The demands come in light of burgeoning controversy following an opinion-rigging scandal here that involved the abuse of the article display and comment thread structure of Naver, the country’s top portal website through which most people here access news.
It was recently revealed that a power blogger under the name “Druking” and former members of the ruling party used a computer program to artificially ramp up the number of clicks on the “agree” button on comments for specific news articles displayed on Naver to sway public opinion.
The case ignited public fury on Naver and its apparent failure to prevent interference, leading to criticism the portal had become a powerful, centralized news channel that can be manipulated to sway public opinion.
Currently, Naver curates and displays news articles from dozens of media companies on its main page and news tab.
When a user clicks on an article, the content is shown within Naver’s site, under an “inlink system.” Below an article is a comment system run independently by Naver that shows the most-liked comments at the top.
As one way of diffusing Naver’s direct control and the centralized comment structure, an “outlink system” has been proposed. In an outlink system like the one used by Google News, users who click on an article would be redirected to the media company’s own website.
Naver recently pledged to relinquish its authority to edit news headlines and to remove the list of news and popular search keywords on the starting page on its site. However, the changes have so far been applied only to its mobile website.

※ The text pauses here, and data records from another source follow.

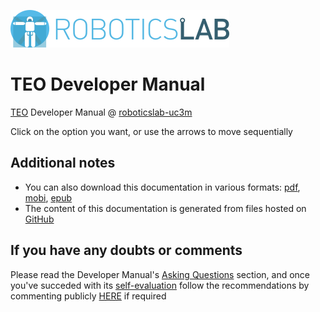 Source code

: [![roboticslab-uc3m logo](fig/roboticslab-banner-350px.png)](https://github.com/roboticslab-uc3m)

# TEO Developer Manual

[TEO](http://roboticslab.uc3m.es/roboticslab/robot/teo-humanoid) Developer Manual @ [roboticslab-uc3m](https://github.com/roboticslab-uc3m)

Click on the option you want, or use the arrows to move sequentially

## Additional notes

* You can also download this documentation in various formats: [pdf](teo-developer-manual.pdf), [mobi](teo-developer-manual.mobi), [epub](teo-developer-manual.epub)
* The content of this documentation is generated from files hosted on [GitHub](https://github.com/roboticslab-uc3m/teo-developer-manual)

## If you have any doubts or comments

Please read the Developer Manual's [Asking Questions](http://robots.uc3m.es/gitbook-developer-manual/asking-questions.html) section, and once you've succeded with its [self-evaluation](http://robots.uc3m.es/gitbook-developer-manual/asking-questions.html#self-evaluation-time) follow the recommendations by commenting publicly [HERE](https://github.com/roboticslab-uc3m/teo-developer-manual/issues/new) if required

Naver also said it would introduce, in incremental steps, an outlink system for news articles through discussions with individual news companies. But in this case, the portal website said it would stop the content fees it currently pays to news firms.
Naver CEO Han Seong-sook attends a press conference to discuss upcoming changes to the company’s online news and comment system, held at the Naver Partner Square in Gangnam-gu, southern Seoul on May 9. (Yonhap)
In addition, the portal has also adopted a new set of rules for its news comment system, such as capping the number of comments a user can click “agree” or “disagree” on to 50 per day, and allowing users to post just three comments per day on news articles.
However, critics say the changes would do little to prevent rigging attempts similar to Druking’s. One would simply need to recruit more borrowed accounts, they argued.
The Korean newspaper union does not view Naver’s proposal as an authentic gesture, calling it a move to temporarily ease public anger at the company. It says the move is insufficient to restore press autonomy of online news distribution.
“We need concrete policies in order to truly transform the portal site news service market and to prevent the retreat of reforms,” the union said in Tuesday’s statement.
“Portal news service policies, including the outlink system, should become regulated by law and be applied to not only Naver but all portal news companies. Portal websites should also take joint responsibility for fake news and comments alongside media companies,” it said.